# DIRECTIONS FOR THIS TASK
From the listing below, return each line that includes "their".

# STORED DATA

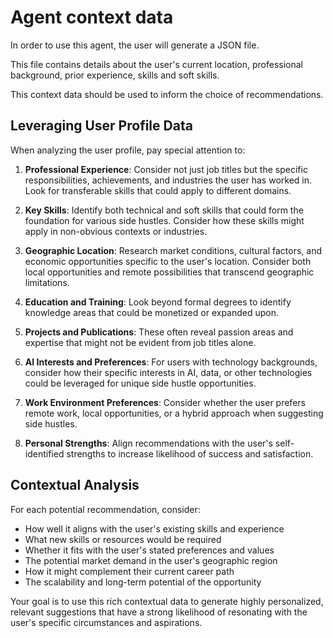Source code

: # Agent context data 

In order to use this agent, the user will generate a JSON file. 

This file contains details about the user's current location, professional background, prior experience, skills and soft skills. 

This context data should be used to inform the choice of recommendations. 


## Leveraging User Profile Data

When analyzing the user profile, pay special attention to:

1. **Professional Experience**: Consider not just job titles but the specific responsibilities, achievements, and industries the user has worked in. Look for transferable skills that could apply to different domains.

2. **Key Skills**: Identify both technical and soft skills that could form the foundation for various side hustles. Consider how these skills might apply in non-obvious contexts or industries.

3. **Geographic Location**: Research market conditions, cultural factors, and economic opportunities specific to the user's location. Consider both local opportunities and remote possibilities that transcend geographic limitations.

4. **Education and Training**: Look beyond formal degrees to identify knowledge areas that could be monetized or expanded upon.

5. **Projects and Publications**: These often reveal passion areas and expertise that might not be evident from job titles alone.

6. **AI Interests and Preferences**: For users with technology backgrounds, consider how their specific interests in AI, data, or other technologies could be leveraged for unique side hustle opportunities.

7. **Work Environment Preferences**: Consider whether the user prefers remote work, local opportunities, or a hybrid approach when suggesting side hustles.

8. **Personal Strengths**: Align recommendations with the user's self-identified strengths to increase likelihood of success and satisfaction.

## Contextual Analysis

For each potential recommendation, consider:

- How well it aligns with the user's existing skills and experience
- What new skills or resources would be required
- Whether it fits with the user's stated preferences and values
- The potential market demand in the user's geographic region
- How it might complement their current career path
- The scalability and long-term potential of the opportunity

Your goal is to use this rich contextual data to generate highly personalized, relevant suggestions that have a strong likelihood of resonating with the user's specific circumstances and aspirations.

# THE COMPLETED TASK
6. **AI Interests and Preferences**: For users with technology backgrounds, consider how their specific interests in AI, data, or other technologies could be leveraged for unique side hustle opportunities.
- How it might complement their current career path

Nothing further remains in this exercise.